:: Supplied entries

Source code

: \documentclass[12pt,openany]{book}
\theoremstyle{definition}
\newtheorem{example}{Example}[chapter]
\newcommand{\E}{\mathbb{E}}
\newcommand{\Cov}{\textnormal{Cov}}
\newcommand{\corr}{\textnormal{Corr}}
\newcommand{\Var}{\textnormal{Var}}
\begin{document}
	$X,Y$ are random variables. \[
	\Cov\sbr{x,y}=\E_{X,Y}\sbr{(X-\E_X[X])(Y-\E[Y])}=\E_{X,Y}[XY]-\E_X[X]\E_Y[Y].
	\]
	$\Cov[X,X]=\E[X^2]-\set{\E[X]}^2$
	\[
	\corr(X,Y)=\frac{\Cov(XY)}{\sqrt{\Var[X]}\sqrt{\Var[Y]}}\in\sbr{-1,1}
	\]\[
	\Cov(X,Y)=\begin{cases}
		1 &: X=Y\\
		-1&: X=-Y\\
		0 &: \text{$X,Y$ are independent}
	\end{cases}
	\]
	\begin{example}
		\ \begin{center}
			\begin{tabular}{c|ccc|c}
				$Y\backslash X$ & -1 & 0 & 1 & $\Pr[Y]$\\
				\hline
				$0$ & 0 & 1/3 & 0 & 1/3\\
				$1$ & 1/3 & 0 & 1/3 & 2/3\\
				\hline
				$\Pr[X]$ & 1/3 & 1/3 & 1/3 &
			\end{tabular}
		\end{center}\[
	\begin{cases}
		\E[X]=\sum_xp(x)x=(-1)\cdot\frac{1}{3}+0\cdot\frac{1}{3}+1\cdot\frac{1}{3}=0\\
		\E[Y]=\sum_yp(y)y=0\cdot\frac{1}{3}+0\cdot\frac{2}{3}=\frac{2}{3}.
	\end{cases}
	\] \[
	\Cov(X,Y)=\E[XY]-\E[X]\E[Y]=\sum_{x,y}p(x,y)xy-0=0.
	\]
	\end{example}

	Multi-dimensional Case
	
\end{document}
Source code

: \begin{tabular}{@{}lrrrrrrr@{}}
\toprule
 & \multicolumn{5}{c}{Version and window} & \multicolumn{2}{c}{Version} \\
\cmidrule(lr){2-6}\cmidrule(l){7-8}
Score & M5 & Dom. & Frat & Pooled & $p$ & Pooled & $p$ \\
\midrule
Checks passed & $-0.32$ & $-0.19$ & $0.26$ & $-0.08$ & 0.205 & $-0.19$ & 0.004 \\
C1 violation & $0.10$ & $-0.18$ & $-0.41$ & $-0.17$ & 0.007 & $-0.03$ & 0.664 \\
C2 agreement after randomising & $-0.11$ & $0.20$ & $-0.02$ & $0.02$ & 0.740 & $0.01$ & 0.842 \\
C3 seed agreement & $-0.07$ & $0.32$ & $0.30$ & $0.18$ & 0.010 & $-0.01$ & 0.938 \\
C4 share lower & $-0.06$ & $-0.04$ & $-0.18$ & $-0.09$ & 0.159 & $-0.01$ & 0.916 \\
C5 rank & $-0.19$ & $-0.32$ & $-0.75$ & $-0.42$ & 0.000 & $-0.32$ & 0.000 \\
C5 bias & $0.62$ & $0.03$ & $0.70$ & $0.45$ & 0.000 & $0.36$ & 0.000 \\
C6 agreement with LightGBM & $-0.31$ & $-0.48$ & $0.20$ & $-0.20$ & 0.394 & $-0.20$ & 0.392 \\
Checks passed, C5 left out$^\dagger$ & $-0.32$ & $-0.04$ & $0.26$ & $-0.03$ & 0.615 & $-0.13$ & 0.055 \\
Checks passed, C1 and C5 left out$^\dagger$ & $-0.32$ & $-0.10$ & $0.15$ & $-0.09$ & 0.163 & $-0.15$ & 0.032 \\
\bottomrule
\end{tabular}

::::

* _Problem description_:
Every line above that holds the word "agreement" should be copied out.

* _Solution to this task_:
C2 agreement after randomising & $-0.11$ & $0.20$ & $-0.02$ & $0.02$ & 0.740 & $0.01$ & 0.842 \\
C3 seed agreement & $-0.07$ & $0.32$ & $0.30$ & $0.18$ & 0.010 & $-0.01$ & 0.938 \\
C6 agreement with LightGBM & $-0.31$ & $-0.48$ & $0.20$ & $-0.20$ & 0.394 & $-0.20$ & 0.392 \\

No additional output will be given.